- Assignment:
Below are records; reproduce exactly the lines from the one that has "on the left" through the one that has "functions by using", ends included, and nothing more.

Pictures paired with source code:
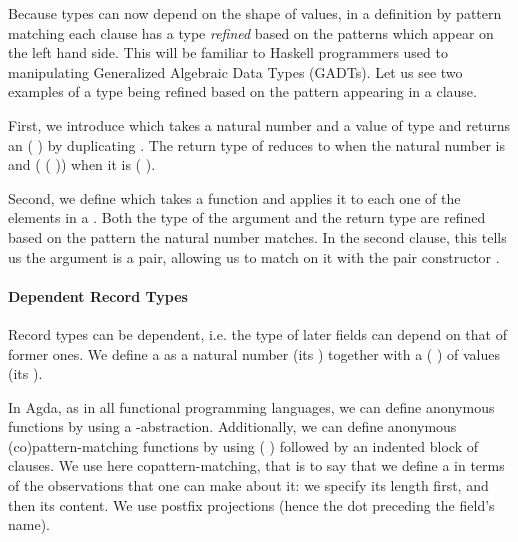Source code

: 
Because types can now depend on the shape of values, in a definition by pattern
matching each clause has a type \emph{refined} based on the patterns which appear
on the left hand side. This will be familiar to Haskell programmers used to
manipulating Generalized Algebraic Data Types (GADTs). Let us see two examples of
a type being refined based on the pattern appearing in a clause.

First, we introduce  which takes a natural number  and a value
 of type  and returns an ( ) by duplicating .
The return type of  reduces to  when the natural number is
 and (  (  )) when it is
( ).


Second, we define  which takes a function and
applies it to each one of the elements in a . Both the type of the
 argument and the  return type are refined based on the
pattern the natural number matches. In the second clause, this tells us the
 argument is a pair, allowing us to match on it with the pair
constructor \AIC{\_,\_}.


\paragraph{Dependent Record Types}

Record types can be dependent, i.e. the type of later fields can depend on that of
former ones. We define a  as a natural number (its ) together
with a ( ) of values (its ).


In Agda, as in all functional programming languages, we can define anonymous functions
by using a -abstraction. Additionally, we can define anonymous (co)pattern-matching
functions by using ( ) followed by an indented block of clauses.
We use here copattern-matching, that is to say that we define a  in terms
of the observations that one can make about it: we specify its length first, and
then its content. We use postfix projections (hence the dot preceding the field's name).

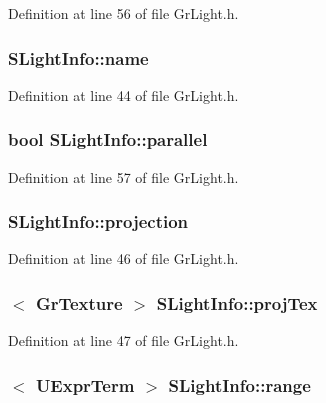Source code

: Definition at line 56 of file GrLight.h.\hypertarget{struct_s_light_info_7af3604ff1142b810497a8c5260e6cfb}{
\subsubsection[{name}]{ {\bf SLightInfo::name}}}
\label{struct_s_light_info_7af3604ff1142b810497a8c5260e6cfb}




Definition at line 44 of file GrLight.h.\hypertarget{struct_s_light_info_ecbb1cd068a1abd41dfdd9b0da62b7c5}{
\subsubsection[{parallel}]{\setlength{\rightskip}{0pt plus 5cm}bool {\bf SLightInfo::parallel}}}
\label{struct_s_light_info_ecbb1cd068a1abd41dfdd9b0da62b7c5}




Definition at line 57 of file GrLight.h.\hypertarget{struct_s_light_info_f22ba7c3f8c8ca55f5da12d61aafb81a}{
\subsubsection[{projection}]{ {\bf SLightInfo::projection}}}
\label{struct_s_light_info_f22ba7c3f8c8ca55f5da12d61aafb81a}




Definition at line 46 of file GrLight.h.\hypertarget{struct_s_light_info_642dfd4d0aa9dd701ace805d95e5449b}{
\subsubsection[{projTex}]{$<$ {\bf GrTexture} $>$ {\bf SLightInfo::projTex}}}
\label{struct_s_light_info_642dfd4d0aa9dd701ace805d95e5449b}




Definition at line 47 of file GrLight.h.\hypertarget{struct_s_light_info_6e6773eee19ee9da44997768f8d77566}{
\subsubsection[{range}]{$<$ {\bf UExprTerm} $>$ {\bf SLightInfo::range}}}
\label{struct_s_light_info_6e6773eee19ee9da44997768f8d77566}




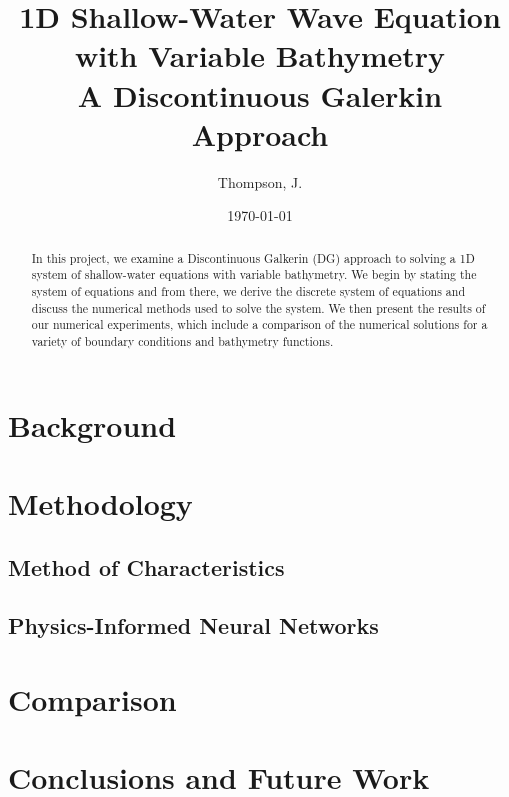 \documentclass[letterpaper,11pt]{article}
\begin{document}
    \title{%
        1D Shallow-Water Wave Equation with Variable Bathymetry\\
        \large A Discontinuous Galerkin Approach
    }
    \author{%
        Thompson, J.
    }
    \date{\today}
    \maketitle

    \begin{abstract}
        In this project, we examine a Discontinuous Galkerin (DG) approach to solving a 1D system of shallow-water
        equations with variable bathymetry. We begin by stating the system of equations and from there, we derive the 
        discrete system of equations and discuss the numerical methods used to solve the system. We then present the 
        results of our numerical experiments, which include a comparison of the numerical solutions for a variety of
        boundary conditions and bathymetry functions.
    \end{abstract}

    \section{Background}\label{sec:background}

    

    \section{Methodology}\label{sec:proposed-methodology}

    \subsection{Method of Characteristics}\label{subset:moc-methodology}

    

    \subsection{Physics-Informed Neural Networks}\label{subsec:pinn-methodology}

    \section{Comparison}\label{sec:comparison}

    \section{Conclusions and Future Work}\label{sec:conclusion}

    \pagebreak

    
    

    \pagebreak
    \appendix
    
\end{document}
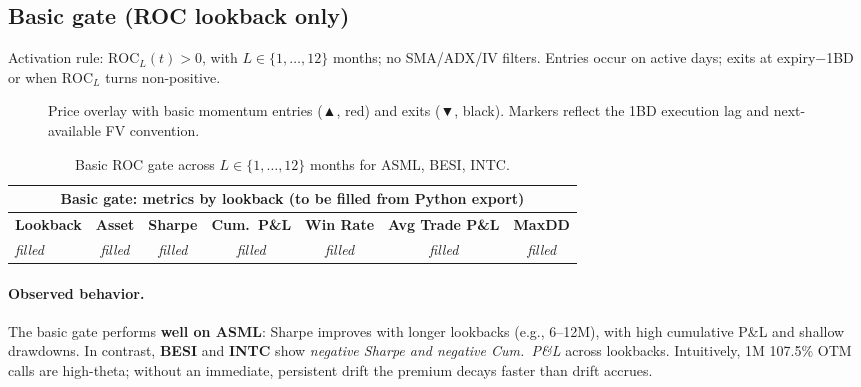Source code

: \documentclass[12pt,a4paper]{report}
\begin{document}
\subsection{Basic gate (ROC lookback only)}
Activation rule: $\mathrm{ROC}_{L}(t) > 0$, with $L\in\{1,\dots,12\}$ months; no SMA/ADX/IV filters.
Entries occur on active days; exits at expiry$-$1BD or when $\mathrm{ROC}_{L}$ turns non-positive.

\begin{figure}[h]
\centering
\fbox{\rule{0pt}{2.1in}\rule{.95\linewidth}{0pt}}
\caption{Price overlay with basic momentum entries (▲, red) and exits (▼, black).
Markers reflect the 1BD execution lag and next-available FV convention.}
\label{fig:mombull_basic_overlay}
\end{figure}

\begin{table}[h]
\centering
\small
\begin{tabular}{lcccccc}
\toprule
\multicolumn{7}{c}{\textbf{Basic gate: metrics by lookback} (to be filled from Python export)}\\
\midrule
\textbf{Lookback} & \textbf{Asset} & \textbf{Sharpe} & \textbf{Cum.\ P\&L} & \textbf{Win Rate} & \textbf{Avg Trade P\&L} & \textbf{MaxDD} \\
\midrule
\emph{filled} & \emph{filled} & \emph{filled} & \emph{filled} & \emph{filled} & \emph{filled} & \emph{filled} \\
\bottomrule
\end{tabular}
\caption{Basic ROC gate across $L\in\{1,\dots,12\}$ months for ASML, BESI, INTC.}
\label{tab:mombull_basic_metrics}
\end{table}

\paragraph{Observed behavior.}
The basic gate performs \textbf{well on ASML}: Sharpe improves with longer lookbacks
(e.g., 6–12M), with high cumulative P\&L and shallow drawdowns. In contrast,
\textbf{BESI} and \textbf{INTC} show \emph{negative Sharpe and negative Cum.\ P\&L} across lookbacks.
Intuitively, 1M 107.5\% OTM calls are high-theta; without an immediate, persistent
drift the premium decays faster than drift accrues.
\end{document}
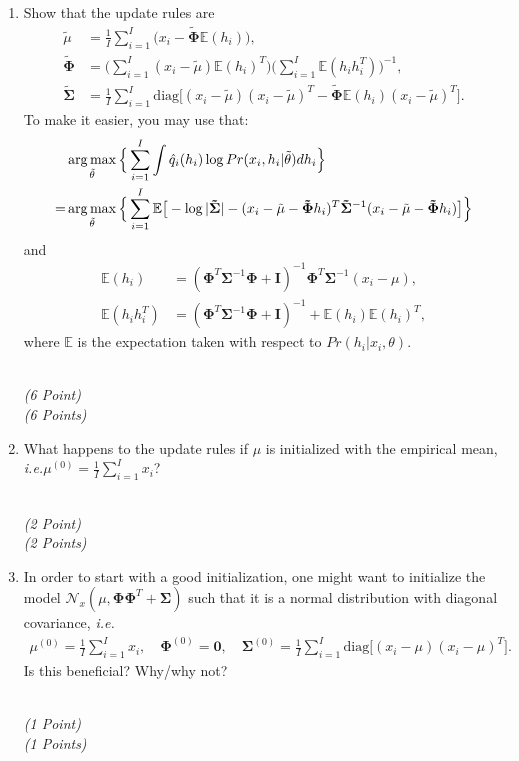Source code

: \documentclass[11pt]{article}
\makeatletter
\newcommand{\points}[1]{
    \ifthenelse{\equal{#1}{1}}
        {\\ \emph{(#1 Point)}}
        {\\ \emph{(#1 Points)}}
}
\newcommand{\mat}[1]{
    \mathbf{#1}
}
\newcommand{\argmax}{\operatornamewithlimits{arg\,max}}
\def\IE{\mathbb{E}}
\def\ie{\emph{i.e.}\@\xspace}
\makeatother
\begin{document}
\begin{enumerate}
\begin{enumerate}
        \points{2}
        \item Show that the update rules are
              \begin{align*}
                  \tilde \mu         &= \frac{1}{I} \sum_{i=1}^I \big( x_i - \mat{\tilde \Phi} \IE(h_i) \big), \\
                  \mat{\tilde\Phi}   &= \Big( \sum_{i=1}^I (x_i - \tilde \mu) \IE(h_i)^T \Big) \Big( \sum_{i=1}^I \IE(h_ih_i^T) \Big)^{-1}, \\
                  \mat{\tilde\Sigma} &= \frac{1}{I} \sum_{i=1}^I \mathrm{diag} \Big[ (x_i - \tilde \mu)(x_i - \tilde \mu)^T - \mat{\tilde\Phi} \IE(h_i)(x_i - \tilde \mu)^T \Big].
              \end{align*}
              To make it easier, you may use that:
              \begin{align*}
                   & \argmax_{\tilde \theta} \Big\{ \sum_{i=1}^I \int \hat q_i(h_i) \log Pr(x_i,h_i|\tilde \theta) dh_i \Big\} \\
                  =& \argmax_{\tilde \theta} \Big\{ \sum_{i=1}^I \IE \big[ -\log |\mat{\tilde \Sigma}| - (x_i - \tilde \mu - \mat{\tilde \Phi}h_i)^T \mat{\tilde \Sigma}^{-1}
                                                                                                    (x_i - \tilde \mu - \mat{\tilde \Phi}h_i) \big] \Big\}
              \end{align*}
              and
              \begin{align*}
                  \IE(h_i)      &= (\mat{\Phi}^T \mat{\Sigma}^{-1} \mat{\Phi} + \mat{I})^{-1} \mat{\Phi}^T \mat{\Sigma}^{-1} (x_i - \mu), \\
                  \IE(h_ih_i^T) &= (\mat{\Phi}^T \mat{\Sigma}^{-1} \mat{\Phi} + \mat{I})^{-1} + \IE(h_i) \IE(h_i)^T,
              \end{align*}
              where $ \IE $ is the expectation taken with respect to $ Pr(h_i|x_i,\theta) $.
        \points{6}
        \item What happens to the update rules if $ \mu $ is initialized with the empirical mean, \ie $ \mu^{(0)} = \frac{1}{I}\sum_{i=1}^I x_i $?
        \points{2}
        \item In order to start with a good initialization, one might want to initialize the model $ \mathcal{N}_x(\mu, \mat{\Phi}\mat{\Phi}^T + \mat{\Sigma}) $ such that it is a normal distribution
              with diagonal covariance, \ie
              \begin{align*}
                  \mu^{(0)} = \frac{1}{I}\sum_{i=1}^I x_i, \quad \mat{\Phi}^{(0)} = \mat{0}, \quad \mat{\Sigma}^{(0)} = \frac{1}{I}\sum_{i=1}^I \mathrm{diag} \big[ (x_i - \mu)(x_i - \mu)^T \big].
              \end{align*}
              Is this beneficial? Why/why not?
        \points{1}
    \end{enumerate}
\end{enumerate}
\end{document}
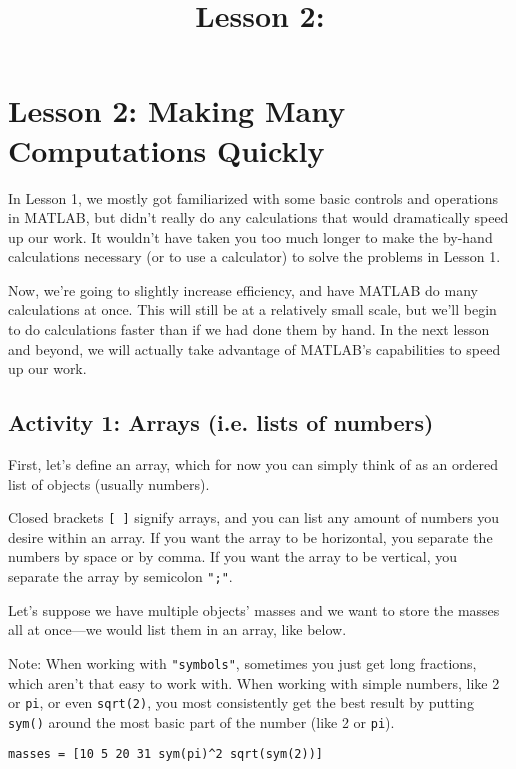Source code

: \documentclass{ximera}
\title{Lesson 2: }
\begin{document}
\begin{abstract}

\end{abstract}

\section*{Lesson 2: Making Many Computations Quickly}

In Lesson 1, we mostly got familiarized with some basic controls and operations in MATLAB, but didn't really do any calculations that would dramatically speed up our work. It wouldn't have taken you too much longer to make the by-hand calculations necessary (or to use a calculator) to solve the problems in Lesson 1.

Now, we're going to slightly increase efficiency, and have MATLAB do many calculations at once. This will still be at a relatively small scale, but we'll begin to do calculations faster than if we had done them by hand. In the next lesson and beyond, we will actually take advantage of MATLAB's capabilities to speed up our work.

\subsection*{Activity 1: Arrays (i.e. lists of numbers)}

First, let's define an array, which for now you can simply think of as an ordered list of objects (usually numbers).

Closed brackets \texttt{[ ]} signify arrays, and you can list any amount of numbers you desire within an array. If you want the array to be horizontal, you separate the numbers by space or by comma. If you want the array to be vertical, you separate the array by semicolon \texttt{";"}.

Let's suppose we have multiple objects' masses and we want to store the masses all at once—we would list them in an array, like below.

\begin{remark}
Note: When working with \texttt{"symbols"}, sometimes you just get long fractions, which aren't that easy to work with. When working with simple numbers, like 2 or \texttt{pi}, or even \texttt{sqrt(2)}, you most consistently get the best result by putting \texttt{sym()} around the most basic part of the number (like 2 or \texttt{pi}).
\end{remark}

\begin{verbatim}
masses = [10 5 20 31 sym(pi)^2 sqrt(sym(2))]
\end{verbatim}
\end{document}
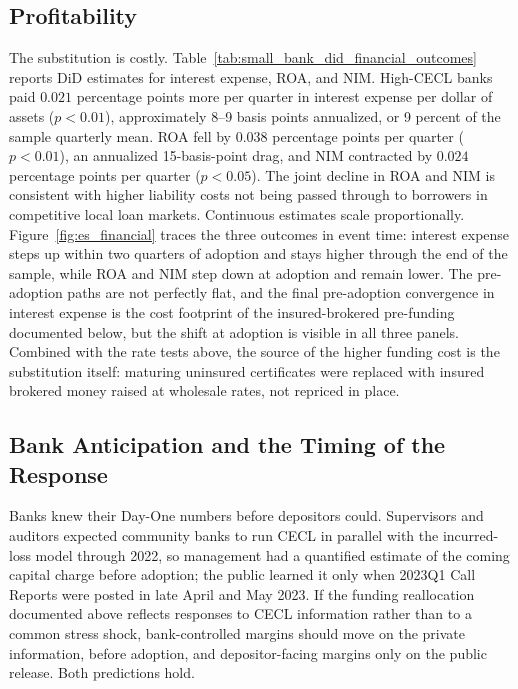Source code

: \subsection{Profitability}
\label{sec:results:financial}

The substitution is costly.
Table~\ref{tab:small_bank_did_financial_outcomes} reports DiD estimates
for interest expense, ROA, and NIM.  High-CECL banks paid $0.021$
percentage points more per quarter in interest expense per dollar of
assets ($p<0.01$), approximately 8--9 basis points annualized, or 9
percent of the sample quarterly mean.  ROA fell by $0.038$ percentage
points per quarter ($p<0.01$), an annualized 15-basis-point drag, and
NIM contracted by $0.024$ percentage points per quarter ($p<0.05$).
The joint decline in ROA and NIM is consistent with higher liability
costs not being passed through to borrowers in competitive local loan
markets.
Continuous estimates scale proportionally.
Figure~\ref{fig:es_financial} traces the three outcomes in event time:
interest expense steps up within two quarters of adoption and stays
higher through the end of the sample, while ROA and NIM step down at
adoption and remain lower.  The pre-adoption paths are not perfectly
flat, and the final pre-adoption convergence in interest expense is
the cost footprint of the insured-brokered pre-funding documented
below, but the shift at adoption is visible in all three panels.
Combined with the rate
tests above, the source of the higher funding cost is the substitution
itself: maturing uninsured certificates were replaced with insured
brokered money raised at wholesale rates, not repriced
in place.

\subsection{Bank Anticipation and the Timing of the Response}
\label{sec:results:anticipation}

Banks knew their Day-One numbers before depositors could.  Supervisors
and auditors expected community banks to run CECL in parallel with the
incurred-loss model through 2022, so management had a quantified
estimate of the coming capital charge before adoption; the public
learned it only when 2023Q1 Call Reports were posted in late April and
May 2023.  If the funding reallocation documented above reflects
responses to CECL information rather than to a common stress shock,
bank-controlled margins should move on the private information, before
adoption, and depositor-facing margins only on the public release.
Both predictions hold.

- Answer to the exercise:
on the left hand side. This will be familiar to Haskell programmers used to
manipulating Generalized Algebraic Data Types (GADTs). Let us see two examples of
a type being refined based on the pattern appearing in a clause.

First, we introduce  which takes a natural number  and a value
 of type  and returns an ( ) by duplicating .
The return type of  reduces to  when the natural number is
 and (  (  )) when it is
( ).


Second, we define  which takes a function and
applies it to each one of the elements in a . Both the type of the
 argument and the  return type are refined based on the
pattern the natural number matches. In the second clause, this tells us the
 argument is a pair, allowing us to match on it with the pair
constructor \AIC{\_,\_}.


\paragraph{Dependent Record Types}

Record types can be dependent, i.e. the type of later fields can depend on that of
former ones. We define a  as a natural number (its ) together
with a ( ) of values (its ).


In Agda, as in all functional programming languages, we can define anonymous functions
by using a -abstraction. Additionally, we can define anonymous (co)pattern-matching
functions by using ( ) followed by an indented block of clauses.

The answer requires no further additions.